Action item>
Locate the word "subsubsection" in the entries below, then gather every line that holds it.
---------------
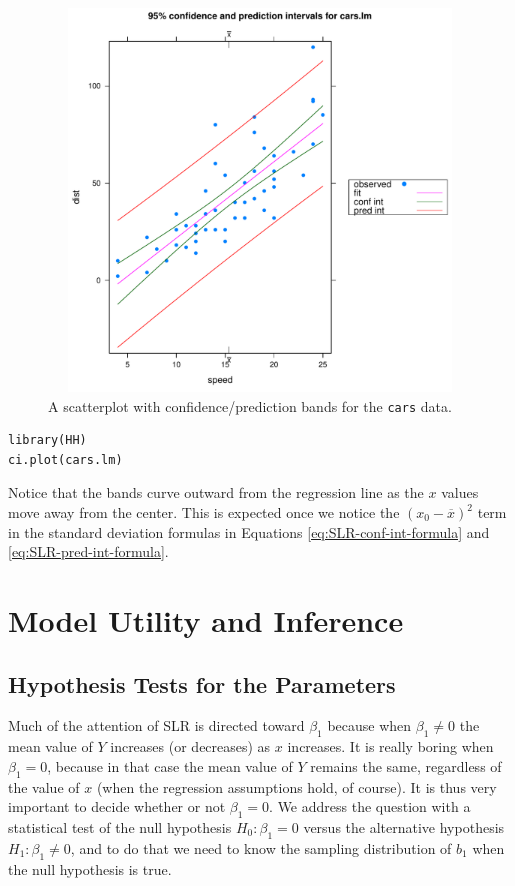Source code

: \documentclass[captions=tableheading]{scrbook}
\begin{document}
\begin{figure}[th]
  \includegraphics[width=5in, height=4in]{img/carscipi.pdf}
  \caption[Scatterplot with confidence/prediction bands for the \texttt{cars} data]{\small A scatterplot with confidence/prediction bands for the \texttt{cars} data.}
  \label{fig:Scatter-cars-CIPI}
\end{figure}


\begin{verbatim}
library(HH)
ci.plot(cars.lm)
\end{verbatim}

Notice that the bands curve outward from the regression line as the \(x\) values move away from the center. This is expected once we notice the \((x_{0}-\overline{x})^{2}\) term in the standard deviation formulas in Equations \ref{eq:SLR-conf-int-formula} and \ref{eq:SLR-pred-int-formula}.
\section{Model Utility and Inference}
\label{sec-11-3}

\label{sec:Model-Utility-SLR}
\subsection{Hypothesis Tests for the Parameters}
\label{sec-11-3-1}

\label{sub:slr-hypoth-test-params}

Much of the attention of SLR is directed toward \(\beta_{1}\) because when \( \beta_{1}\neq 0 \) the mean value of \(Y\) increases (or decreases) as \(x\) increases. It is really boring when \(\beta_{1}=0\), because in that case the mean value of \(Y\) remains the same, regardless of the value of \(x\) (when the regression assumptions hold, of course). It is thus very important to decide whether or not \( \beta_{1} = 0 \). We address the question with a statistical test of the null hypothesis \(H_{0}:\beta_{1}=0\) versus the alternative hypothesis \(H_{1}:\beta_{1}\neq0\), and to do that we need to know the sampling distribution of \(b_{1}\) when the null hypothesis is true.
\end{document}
---------------
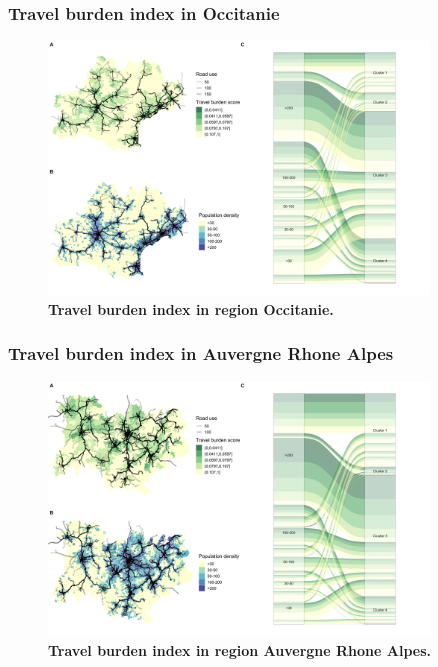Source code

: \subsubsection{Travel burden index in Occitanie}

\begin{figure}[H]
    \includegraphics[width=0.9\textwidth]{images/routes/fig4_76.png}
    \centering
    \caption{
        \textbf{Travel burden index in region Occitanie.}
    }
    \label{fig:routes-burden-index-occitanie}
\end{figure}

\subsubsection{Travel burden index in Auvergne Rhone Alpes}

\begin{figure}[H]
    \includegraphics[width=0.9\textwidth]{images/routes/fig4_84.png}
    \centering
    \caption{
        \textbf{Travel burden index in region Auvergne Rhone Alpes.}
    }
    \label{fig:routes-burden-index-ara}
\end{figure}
---------------
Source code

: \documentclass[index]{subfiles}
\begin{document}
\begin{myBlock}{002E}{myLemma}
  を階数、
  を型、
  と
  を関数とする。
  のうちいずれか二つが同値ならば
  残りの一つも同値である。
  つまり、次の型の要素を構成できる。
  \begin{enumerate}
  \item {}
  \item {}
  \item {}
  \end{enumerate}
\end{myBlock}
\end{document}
---------------
Written solution>
: \subsubsection{Travel burden index in Occitanie}
\subsubsection{Travel burden index in Auvergne Rhone Alpes}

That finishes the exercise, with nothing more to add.